Black, and Blue, Friday

I avoid Black Friday like the plague. As far as I am concerned, you have to be two things I’m not in order to survive the biggest shopping day of the year: You need to be comfortable in crowds, and you must be naturally confrontational. I am neither.

A small-town, spring-season version of Black Friday taught me early on that I have no stomach for the big-sale mentality. An exclusive boutique named Ida’s, in my childhood home of Mansfield, La., hosted an annual President’s Day sales event—called Ida’s 2.22 Sale. Everything—and I mean everything—in the store was marked down to $2.22 for one day only.

This was the one sale that could get my mother, my two sisters and me into a chilly February lineup at 7:00 a.m. (In the ‘60s and ‘70s, 4 a.m. would have been unheard of.) We would wait with the other townspeople in front of Ida’s door, which, by the way, opened into a remodeled garage at the back of Ida Wiggin’s home. When she threw the door open, we rushed in with everyone else to fight for the bargains.

When I say fight, I mean it. I can remember spying a pair of expensive pants in just my size and reaching for them at precisely the same time as another lady.
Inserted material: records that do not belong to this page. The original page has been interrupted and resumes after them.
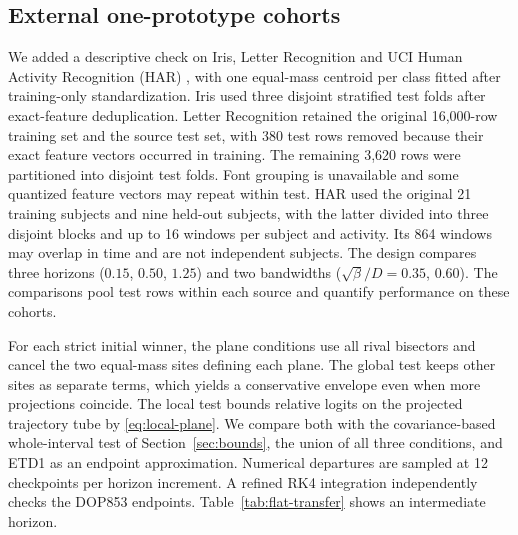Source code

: \subsection{External one-prototype cohorts}

We added a descriptive check on Iris, Letter Recognition and
UCI Human Activity Recognition (HAR) \cite{iris,letter,har},
with one equal-mass centroid per class fitted after training-only
standardization. Iris used three disjoint stratified test folds
after exact-feature deduplication. Letter Recognition retained the
original 16,000-row training set and the source test set, with 380
test rows removed because their exact feature vectors occurred in
training. The remaining 3,620 rows were partitioned into disjoint
test folds. Font grouping is unavailable and some quantized feature
vectors may repeat within test. HAR used the original 21 training
subjects and nine held-out subjects, with the latter divided into
three disjoint blocks and up to 16 windows per subject and activity.
Its 864 windows may overlap in time and are not independent subjects.
The design compares three horizons ($0.15$, $0.50$, $1.25$) and two
bandwidths ($\sqrt{\beta}/D=0.35$, $0.60$). The comparisons pool
test rows within each source and quantify performance on these
cohorts.

For each strict initial winner, the plane conditions use all rival
bisectors and cancel the two equal-mass sites defining each plane.
The global test keeps other sites as separate terms, which yields a
conservative envelope even when more projections coincide. The local
test bounds relative logits on the projected trajectory tube by
\eqref{eq:local-plane}. We compare both with the covariance-based
whole-interval test of Section~\ref{sec:bounds}, the union of all
three conditions, and ETD1 as an endpoint
approximation. Numerical departures are sampled at 12 checkpoints
per horizon increment. A refined RK4 integration independently checks
the DOP853 endpoints. Table~\ref{tab:flat-transfer} shows an
intermediate horizon.

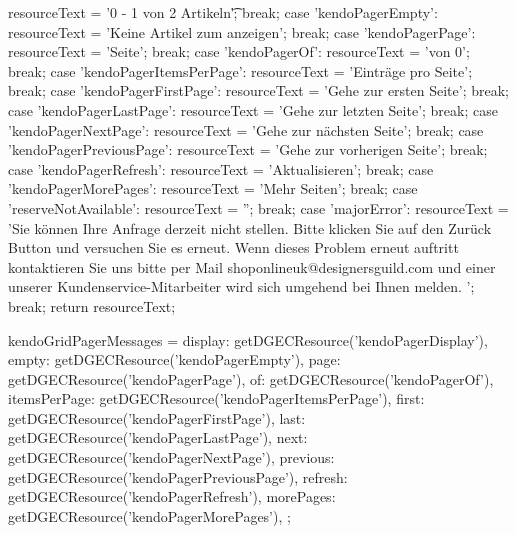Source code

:{{                        resourceText = '{0} - {1} von {2} Artikeln\t';
                        break;
                    case 'kendoPagerEmpty':
                        resourceText = 'Keine Artikel zum anzeigen';
                        break;
                    case 'kendoPagerPage':
                        resourceText = 'Seite';
                        break;
                    case 'kendoPagerOf':
                        resourceText = 'von {0}';
                        break;
                    case 'kendoPagerItemsPerPage':
                        resourceText = 'Einträge pro Seite';
                        break;
                    case 'kendoPagerFirstPage':
                        resourceText = 'Gehe zur ersten Seite';
                        break;
                    case 'kendoPagerLastPage':
                        resourceText = 'Gehe zur letzten Seite';
                        break;
                    case 'kendoPagerNextPage':
                        resourceText = 'Gehe zur nächsten Seite';
                        break;
                    case 'kendoPagerPreviousPage':
                        resourceText = 'Gehe zur vorherigen Seite';
                        break;
                    case 'kendoPagerRefresh':
                        resourceText = 'Aktualisieren';
                        break;
                    case 'kendoPagerMorePages':
                        resourceText = 'Mehr Seiten';
                        break;
                    case 'reserveNotAvailable':
                        resourceText = '';
                        break;
                    case 'majorError':
                        resourceText = 'Sie können Ihre Anfrage derzeit nicht stellen. Bitte klicken Sie auf den Zurück Button und versuchen Sie es erneut. Wenn dieses Problem erneut auftritt kontaktieren Sie uns bitte per Mail shoponlineuk@designersguild.com und einer unserer Kundenservice-Mitarbeiter wird sich umgehend bei Ihnen melden. ';
                        break;
                }
                return resourceText;
            }

            kendoGridPagerMessages = {
                display: getDGECResource('kendoPagerDisplay'),
                empty: getDGECResource('kendoPagerEmpty'),
                page: getDGECResource('kendoPagerPage'),
                of: getDGECResource('kendoPagerOf'),
                itemsPerPage: getDGECResource('kendoPagerItemsPerPage'),
                first: getDGECResource('kendoPagerFirstPage'),
                last: getDGECResource('kendoPagerLastPage'),
                next: getDGECResource('kendoPagerNextPage'),
                previous: getDGECResource('kendoPagerPreviousPage'),
                refresh: getDGECResource('kendoPagerRefresh'),
                morePages: getDGECResource('kendoPagerMorePages'),
            };

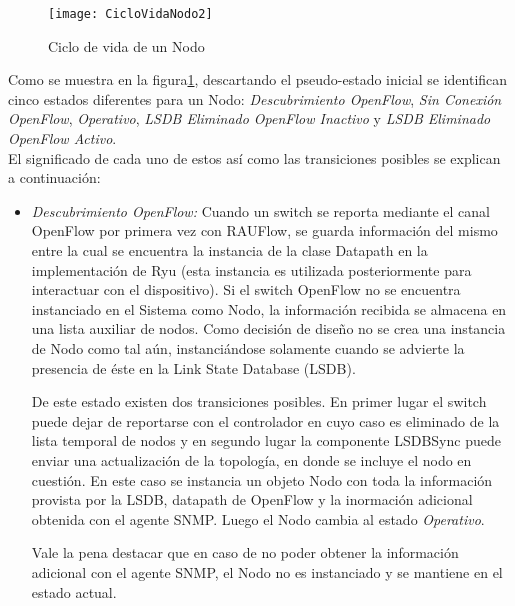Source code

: \begin{figure}[ht!] 
\centering    
\texttt{[image: CicloVidaNodo2]}
\caption[Ciclo de vida de un Nodo]{Ciclo de vida de un Nodo}
\label{fig:CicloVidaNodo}
\end{figure}
  
Como se muestra en la figura\ref{fig:CicloVidaNodo}, descartando el pseudo-estado inicial se identifican cinco estados diferentes para un Nodo: \textit{Descubrimiento OpenFlow}, \textit{Sin Conexión OpenFlow}, \textit{Operativo}, \textit{LSDB Eliminado OpenFlow Inactivo} y \textit{LSDB Eliminado OpenFlow Activo}.\\

El significado de cada uno de estos as\'i como las transiciones posibles se explican a continuación:

\begin{itemize}
\item \textit{Descubrimiento OpenFlow:} Cuando un switch se reporta mediante el canal OpenFlow por primera vez con RAUFlow, se guarda informaci\'on del mismo entre la cual se encuentra la instancia de la clase Datapath en la implementaci\'on de Ryu (esta instancia es utilizada posteriormente para interactuar con el dispositivo). Si el switch OpenFlow no se encuentra instanciado en el Sistema como Nodo, la informaci\'on recibida se almacena en una lista auxiliar de nodos. Como decisión de diseño no se crea una instancia de Nodo como tal a\'un, instanci\'andose solamente cuando se advierte la presencia de \'este en la Link State Database (LSDB).


De este estado existen dos transiciones posibles. En primer lugar el switch puede dejar de reportarse con el controlador en cuyo caso es eliminado de la lista temporal de nodos y en segundo lugar la componente LSDBSync puede enviar una actualizaci\'on de la topolog\'ia, en donde se incluye el nodo en cuestión. En este caso se instancia un objeto Nodo con toda la informaci\'on provista por la LSDB, datapath de OpenFlow y la inormaci\'on adicional obtenida con el agente SNMP. Luego el Nodo cambia al estado \textit{Operativo}.

Vale la pena destacar que en caso de no poder obtener la informaci\'on adicional con el agente SNMP, el Nodo no es instanciado y se mantiene en el estado actual.


\end{itemize}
With her holding onto the pant legs, and the waist band firmly gripped by me, we began to pull. Because I was a teenager and was growing increasingly upset, my mother intervened. (I ended up with the pants; you don’t cross my mother, especially when shopping.)

Feb. 22, 1974 was my last big sales shopping event. I realized that day I simply am not willing to wait in line while it’s still dark outside. And I don’t have the stomach to fight over merchandise.

This past Saturday, I read both national and local accounts of Black Friday tragedies and mishaps. The tragedy, of course, occurred at Wal-Mart—and if a death doesn’t tell us that we’ve gone out of control as a shopping nation, nothing will. Locally, we had incidents of a knife being brandished and several unarmed assault charges filed, but fortunately no injuries or deaths resulted.

My family was safe at home on Friday, snug in our beds while others tussled over televisions and waved weapons over laptops. Later that morning, I checked in with my mother, who still lives in Louisiana, and she reported that she stayed home as well. Seems that, at age 83, she no longer has the stamina, or the stomach, for the fight.